Configure YAML snapshot disaster recovery.

  1. Download all of the YAML snapshot disaster recovery scripts from "Download Code".

    Note:

    All of the scripts must be in the same path because the main scripts use other auxiliary scripts.
  2. Edit the maak8DR-apply.env script and update the addresses and ssh key required to access the secondary system.
    For example,
    export user_sec=opc
    export ssh_key_sec=/home/opc/Key.ppk
    #Secondary bastion node
    export sechost=10.10.0.23
  3. Customize the values for the exclude_list and nons_artifacts_types, as needed.
    • exclude_list: This is a space-separated list of those namespaces that should be excluded from the backup even when trying to backup ALL custom namespaces. This is to avoid copying control plane related namespaces that will not be applicable on secondary.
    • nons_artifacts_types: This is the list or artifacts that belong to the root tree (that is, not part of a precise namespace) but that must also be included in the snapshot. The framework will look for references in this to the namespaces being backed up.
    Generally, you can use the default values provided in the file:
    #List of namespaces that will be excluded from the backup
    export exclude_list="kube-system kube-flannel kube-node-lease kube-public"
    #Root artifacts that will be included
    export nons_artifacts_types="crd clusterrole clusterrolebinding"
    
  4. Run the maak8DR-apply.sh script providing as arguments the selected namespaces to replicate.
    • If you don't provide arguments, then the scripts will replicate ALL namespaces excluding the namespaces provided in the exclude_list variable.

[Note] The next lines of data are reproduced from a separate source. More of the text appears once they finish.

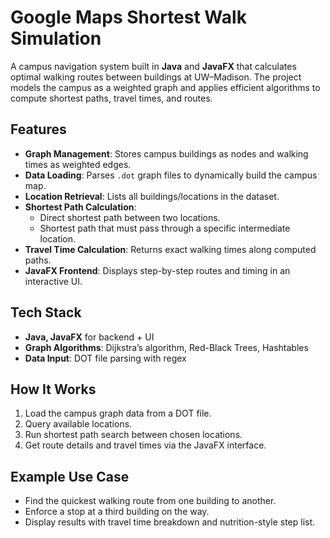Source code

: # Google Maps Shortest Walk Simulation

A campus navigation system built in **Java** and **JavaFX** that calculates optimal walking routes between buildings at UW–Madison. The project models the campus as a weighted graph and applies efficient algorithms to compute shortest paths, travel times, and routes.

## Features
- **Graph Management**: Stores campus buildings as nodes and walking times as weighted edges.  
- **Data Loading**: Parses `.dot` graph files to dynamically build the campus map.  
- **Location Retrieval**: Lists all buildings/locations in the dataset.  
- **Shortest Path Calculation**:  
  - Direct shortest path between two locations.  
  - Shortest path that must pass through a specific intermediate location.  
- **Travel Time Calculation**: Returns exact walking times along computed paths.  
- **JavaFX Frontend**: Displays step-by-step routes and timing in an interactive UI.  

## Tech Stack
- **Java, JavaFX** for backend + UI  
- **Graph Algorithms**: Dijkstra’s algorithm, Red-Black Trees, Hashtables  
- **Data Input**: DOT file parsing with regex  

## How It Works
1. Load the campus graph data from a DOT file.  
2. Query available locations.  
3. Run shortest path search between chosen locations.  
4. Get route details and travel times via the JavaFX interface.  

## Example Use Case
- Find the quickest walking route from one building to another.  
- Enforce a stop at a third building on the way.  
- Display results with travel time breakdown and nutrition-style step list.  
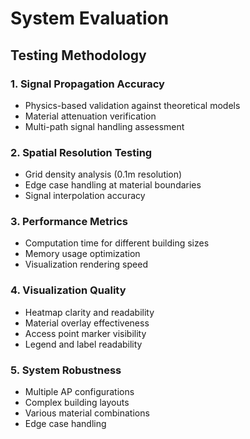 # System Evaluation

## Testing Methodology

### 1. Signal Propagation Accuracy
- Physics-based validation against theoretical models
- Material attenuation verification
- Multi-path signal handling assessment

### 2. Spatial Resolution Testing
- Grid density analysis (0.1m resolution)
- Edge case handling at material boundaries
- Signal interpolation accuracy

### 3. Performance Metrics
- Computation time for different building sizes
- Memory usage optimization
- Visualization rendering speed

### 4. Visualization Quality
- Heatmap clarity and readability
- Material overlay effectiveness
- Access point marker visibility
- Legend and label readability

### 5. System Robustness
- Multiple AP configurations
- Complex building layouts
- Various material combinations
- Edge case handling
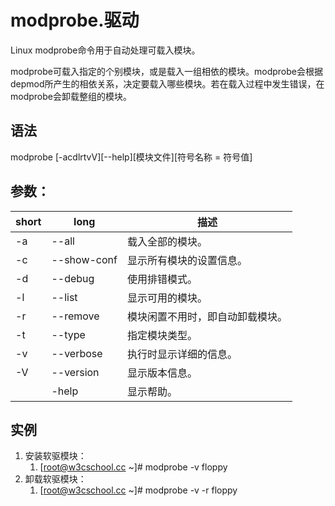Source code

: # modprobe.驱动

Linux modprobe命令用于自动处理可载入模块。

modprobe可载入指定的个别模块，或是载入一组相依的模块。modprobe会根据depmod所产生的相依关系，决定要载入哪些模块。若在载入过程中发生错误，在modprobe会卸载整组的模块。


## 语法
modprobe [-acdlrtvV][--help][模块文件][符号名称 = 符号值]


## 参数：

| short | long        | 描述                             |
| ----- | ----------- | -------------------------------- |
| -a    | --all       | 载入全部的模块。                 |
| -c    | --show-conf | 显示所有模块的设置信息。         |
| -d    | --debug     | 使用排错模式。                   |
| -l    | --list      | 显示可用的模块。                 |
| -r    | --remove    | 模块闲置不用时，即自动卸载模块。 |
| -t    | --type      | 指定模块类型。                   |
| -v    | --verbose   | 执行时显示详细的信息。           |
| -V    | --version   | 显示版本信息。                   |
|       | -help       | 显示帮助。                       |


## 实例
1. 安装软驱模块：
   1. [root@w3cschool.cc ~]# modprobe -v floppy 
2. 卸载软驱模块：
   1. [root@w3cschool.cc ~]# modprobe -v -r floppy 




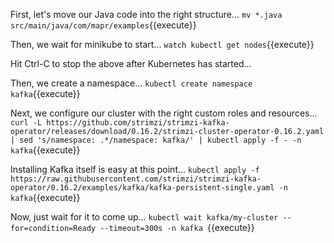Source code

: First, let's move our Java code into the right structure...
`mv *.java src/main/java/com/mapr/examples`{{execute}}

Then, we wait for minikube to start...
`watch kubectl get nodes`{{execute}}

Hit Ctrl-C to stop the above after Kubernetes has started...

Then, we create a namespace...
`kubectl create namespace kafka`{{execute}}

Next, we configure our cluster with the right custom roles and resources...
`curl -L https://github.com/strimzi/strimzi-kafka-operator/releases/download/0.16.2/strimzi-cluster-operator-0.16.2.yaml  | sed 's/namespace: .*/namespace: kafka/' | kubectl apply -f - -n kafka`{{execute}}

Installing Kafka itself is easy at this point...
`kubectl apply -f https://raw.githubusercontent.com/strimzi/strimzi-kafka-operator/0.16.2/examples/kafka/kafka-persistent-single.yaml -n kafka`{{execute}}

Now, just wait for it to come up...
`kubectl wait kafka/my-cluster --for=condition=Ready --timeout=300s -n kafka `{{execute}}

    • If you use a precise list of namespaces, then you must order them based on the dependencies with other namespaces.

      That is, if the namespace soans depends on, or uses, services in the namespace opns, then opns must appear first in the list. For example, instead of ./maak8DR-apply.sh soans opns, run the following:

      ./maak8DR-apply.sh opns soans

Verify

After running the maak8DR-apply.sh script, verify that all of your artifacts which existed in the primary cluster have been replicated to the secondary cluster. Look at the secondary cluster and verify that the pods in the secondary site are running without error.

When you run the maak8DR-apply.sh script, the framework creates the working_dir directory as /tmp/backup.date. When you run the maak8-get-all-artifacts.sh and maak8-push-all-artifacts.sh scripts individually, the working directory is provided in each case as an argument in the command line.

  1. Check the status of the secondary until the required pods match the state in primary.
    By default, the pods and deployments are started in the secondary region. At the end of the restore, the status of the secondary cluster is shown. Some pods might take additional time to reach RUNNING state.
  2. Check the $working_dir/date/backup-operations.log file in the primary for possible errors in the extract and apply operations.
  3. Check the $working_dir/restore.log and $working_dir/date/restore-operations.log files in the secondary for possible errors in the extract and apply operations.
    The restore-operations.log file contains the detailed restore operations.